## WORK TO COMPLETE
Your output should be the lines of the entries below, exactly, from the first one through the line that holds "populated metropolitan cities?".

## SUPPLIED MATERIAL
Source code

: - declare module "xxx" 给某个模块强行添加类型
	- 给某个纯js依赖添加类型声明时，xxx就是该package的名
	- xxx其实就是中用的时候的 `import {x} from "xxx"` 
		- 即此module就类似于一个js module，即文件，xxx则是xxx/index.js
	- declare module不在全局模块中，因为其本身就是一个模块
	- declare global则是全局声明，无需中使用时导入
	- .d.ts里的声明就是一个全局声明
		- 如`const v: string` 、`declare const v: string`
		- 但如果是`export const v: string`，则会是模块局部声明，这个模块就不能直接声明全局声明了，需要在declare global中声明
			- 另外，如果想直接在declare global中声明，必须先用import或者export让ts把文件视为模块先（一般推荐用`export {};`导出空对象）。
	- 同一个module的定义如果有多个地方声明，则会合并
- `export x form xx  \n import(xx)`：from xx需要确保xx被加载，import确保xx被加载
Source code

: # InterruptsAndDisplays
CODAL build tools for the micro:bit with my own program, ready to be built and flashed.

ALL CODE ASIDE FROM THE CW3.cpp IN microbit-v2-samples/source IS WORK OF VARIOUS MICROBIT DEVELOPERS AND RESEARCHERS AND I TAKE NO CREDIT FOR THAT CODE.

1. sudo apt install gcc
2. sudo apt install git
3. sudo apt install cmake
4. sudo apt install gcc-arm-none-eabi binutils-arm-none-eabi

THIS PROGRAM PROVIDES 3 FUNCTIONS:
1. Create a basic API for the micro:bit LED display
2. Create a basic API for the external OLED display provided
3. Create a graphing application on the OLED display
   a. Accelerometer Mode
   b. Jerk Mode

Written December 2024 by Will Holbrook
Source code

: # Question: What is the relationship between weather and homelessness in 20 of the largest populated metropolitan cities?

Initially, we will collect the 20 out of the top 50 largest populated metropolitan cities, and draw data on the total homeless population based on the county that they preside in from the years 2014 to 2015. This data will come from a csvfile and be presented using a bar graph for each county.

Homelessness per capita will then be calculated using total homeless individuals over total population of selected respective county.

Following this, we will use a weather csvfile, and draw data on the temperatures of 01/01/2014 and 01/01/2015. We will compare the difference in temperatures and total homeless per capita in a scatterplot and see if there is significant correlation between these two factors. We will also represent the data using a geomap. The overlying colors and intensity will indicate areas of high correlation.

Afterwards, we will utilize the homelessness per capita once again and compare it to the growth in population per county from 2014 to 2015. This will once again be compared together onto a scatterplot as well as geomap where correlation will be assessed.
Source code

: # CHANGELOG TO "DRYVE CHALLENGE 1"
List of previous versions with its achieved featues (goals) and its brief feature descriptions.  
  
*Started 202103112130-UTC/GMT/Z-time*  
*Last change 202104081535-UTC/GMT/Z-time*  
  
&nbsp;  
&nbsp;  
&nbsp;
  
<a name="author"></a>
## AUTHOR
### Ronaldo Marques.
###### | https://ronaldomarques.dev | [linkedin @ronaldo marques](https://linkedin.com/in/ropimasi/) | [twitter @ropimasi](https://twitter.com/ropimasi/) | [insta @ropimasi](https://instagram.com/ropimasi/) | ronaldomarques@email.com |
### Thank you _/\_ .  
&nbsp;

## WRITTEN REPLY
Source code

: - declare module "xxx" 给某个模块强行添加类型
	- 给某个纯js依赖添加类型声明时，xxx就是该package的名
	- xxx其实就是中用的时候的 `import {x} from "xxx"` 
		- 即此module就类似于一个js module，即文件，xxx则是xxx/index.js
	- declare module不在全局模块中，因为其本身就是一个模块
	- declare global则是全局声明，无需中使用时导入
	- .d.ts里的声明就是一个全局声明
		- 如`const v: string` 、`declare const v: string`
		- 但如果是`export const v: string`，则会是模块局部声明，这个模块就不能直接声明全局声明了，需要在declare global中声明
			- 另外，如果想直接在declare global中声明，必须先用import或者export让ts把文件视为模块先（一般推荐用`export {};`导出空对象）。
	- 同一个module的定义如果有多个地方声明，则会合并
- `export x form xx  \n import(xx)`：from xx需要确保xx被加载，import确保xx被加载
Source code

: # InterruptsAndDisplays
CODAL build tools for the micro:bit with my own program, ready to be built and flashed.

ALL CODE ASIDE FROM THE CW3.cpp IN microbit-v2-samples/source IS WORK OF VARIOUS MICROBIT DEVELOPERS AND RESEARCHERS AND I TAKE NO CREDIT FOR THAT CODE.

1. sudo apt install gcc
2. sudo apt install git
3. sudo apt install cmake
4. sudo apt install gcc-arm-none-eabi binutils-arm-none-eabi

THIS PROGRAM PROVIDES 3 FUNCTIONS:
1. Create a basic API for the micro:bit LED display
2. Create a basic API for the external OLED display provided
3. Create a graphing application on the OLED display
   a. Accelerometer Mode
   b. Jerk Mode

Written December 2024 by Will Holbrook
Source code

: # Question: What is the relationship between weather and homelessness in 20 of the largest populated metropolitan cities?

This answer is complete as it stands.